Why The Real Christopher Robin Hated Winnie The PoohBettmann/Contributor/GETTY IMAGES

Christopher Robin Milne sours on his newfound fame

Christopher Robin liked the Winnie-the-Pooh books at first and even enjoyed the fame. But after a few years, the book series that was so beloved to readers around the world became a burden to him. When he went away to boarding school around age 9, his classmates teased him about his connection to the famous fictional bear—repeatedly playing the gramophone record he helped make. When they finally handed it back to him, he destroyed it.

People also thought the real-life Christopher Robin and his fictional counterpart were one and the same, but in reality, the two were quite different. In fact, they barely shared a name: Christopher Robin’s family called him by his nickname, Billy.

A.A. Milne tries to do damage control

Around 1929, A.A. Milne decided to stop writing children’s books, at least in part because he was “amazed and disgusted” by Christopher Robin’s fame, the BBC reports. Although he didn’t go into detail about the problems that his son faced, the author said that his son had already experienced too much fame. “I feel that the legal Christopher Robin has already had more publicity than I want for him,” Milne wrote. “I do not want C.R. Milne to ever wish that his name were Charles Robert.”
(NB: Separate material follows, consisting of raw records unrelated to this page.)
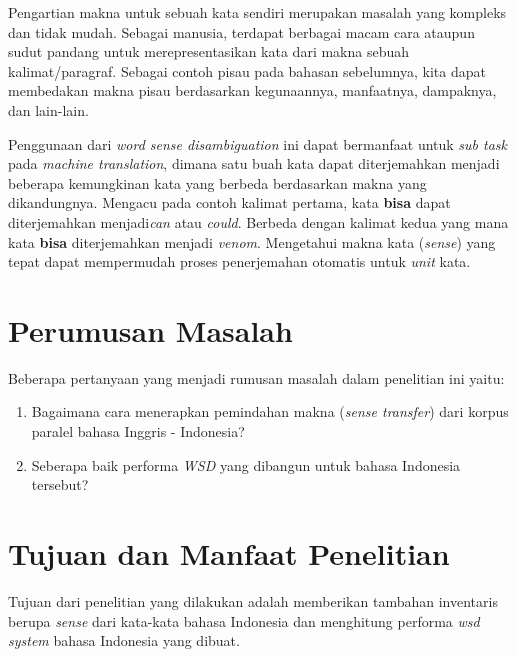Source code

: Pengartian makna untuk sebuah kata sendiri merupakan masalah yang kompleks dan tidak mudah. Sebagai manusia, terdapat berbagai macam cara ataupun sudut pandang untuk merepresentasikan kata dari makna sebuah kalimat/paragraf. Sebagai contoh pisau pada bahasan sebelumnya, kita dapat membedakan makna pisau berdasarkan kegunaannya, manfaatnya, dampaknya, dan lain-lain.

Penggunaan dari \textit{word sense disambiguation} ini dapat bermanfaat untuk \textit{sub task} pada \textit{machine translation}, dimana satu buah kata dapat diterjemahkan menjadi beberapa kemungkinan kata yang berbeda berdasarkan makna yang dikandungnya. Mengacu pada contoh kalimat pertama, kata \textbf{bisa} dapat diterjemahkan menjadi\textit{can} atau \textit{could}. Berbeda dengan kalimat kedua yang mana kata \textbf{bisa} diterjemahkan menjadi \textit{venom}. Mengetahui makna kata (\textit{sense}) yang tepat dapat mempermudah proses penerjemahan otomatis untuk \textit{unit} kata.

\section{Perumusan Masalah}
Beberapa pertanyaan yang menjadi rumusan masalah dalam penelitian ini yaitu:
\begin{enumerate}
	\item Bagaimana cara menerapkan pemindahan makna (\textit{sense transfer}) dari korpus paralel bahasa Inggris - Indonesia?
	\item Seberapa baik performa \textit{WSD} yang dibangun untuk bahasa Indonesia tersebut?
\end{enumerate}

\section{Tujuan dan Manfaat Penelitian}
Tujuan dari penelitian yang dilakukan adalah memberikan tambahan inventaris berupa \textit{sense} dari kata-kata bahasa Indonesia dan menghitung performa \textit{wsd system} bahasa Indonesia yang dibuat.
Harsh words from an angry son

Having first soured on the Winnie-the-Pooh books when he was bullied at boarding school, Christopher Robin really came to hate his association with them as a young man. He served in World War II, then had a hard time finding a job and adjusting to adulthood. He was angry and disillusioned, and he felt that his early fame had held him back. That fame still haunted him, and he was unsure of his place in the world.

“It seemed to me, almost, that my father had got to where he was by climbing upon my infant shoulders, that he had filched from me my good name and had left me with nothing but the empty fame of being his son,” Christopher Robin Milne wrote later in life.

Estrangement from his parents

Because of all this, Christopher Robin didn’t speak often to his parents as an adult, and he eventually became estranged from his mother—seeing her only once in the last 15 years of her life, Time reports. While he eventually came to terms with the way his father used him as a source for his stories, Christopher Robin Milne was committed to being a better father. After marrying his cousin Lesley de Selincourt, the couple had a daughter, Clare.

The legacy of Christopher Robin Milne

Christopher Robin Milne died on April 20, 1996, at the age of 75. For many years, including the last decades of his life, Christopher Robin and his wife owned and managed a bookshop.

He wrote three autobiographical books of his own, including the memoir The Enchanted Places (1974), which helped him come to terms with his early fame and his complex relationship with his parents. Still, he was never particularly sentimental about his father’s books, and he sold his share of the proceeds to establish a trust fund for his daughter.

Christopher Robin says goodbye to Winnie-the-Pooh

POOH The tattered and faded stuffed animals--Pooh, Tigger, Kanga, Eeyore and Piglet--that inspired the children's tales of A.A. Milne sit in a glass case at a branch of the New York Public Library in New York. 5 Feb 1998Bebeto Matthews/AP/Shutterstock

Although Christopher Robin Milne had a love-hate relationship with Winnie-the-Pooh and the other characters residing in the Hundred Acre Wood as an adult, remnants still exist of his once-happy childhood. After they were brought to the United States in 1947, the original plush-toy versions of Pooh, Kanga, Tigger, Piglet and Eeyore spent 40 years with Milne’s American publisher, E.P. Dutton. They were donated to the New York Public Library in 1987 and have been kept in a climate-controlled case in the children’s area of the library ever since.

The legend lives on

Winnie-the-Pooh, which was bought by Disney in 1961, continues to capture the public’s imagination. According to USA Today, the franchise—which includes children’s books, TV shows, movies and more—brings in $3 billion to $6 billion each year, and everyone’s favorite bear even has a star on Hollywood’s Walk of Fame. He’s certainly come a long way from the Hundred Acre Wood!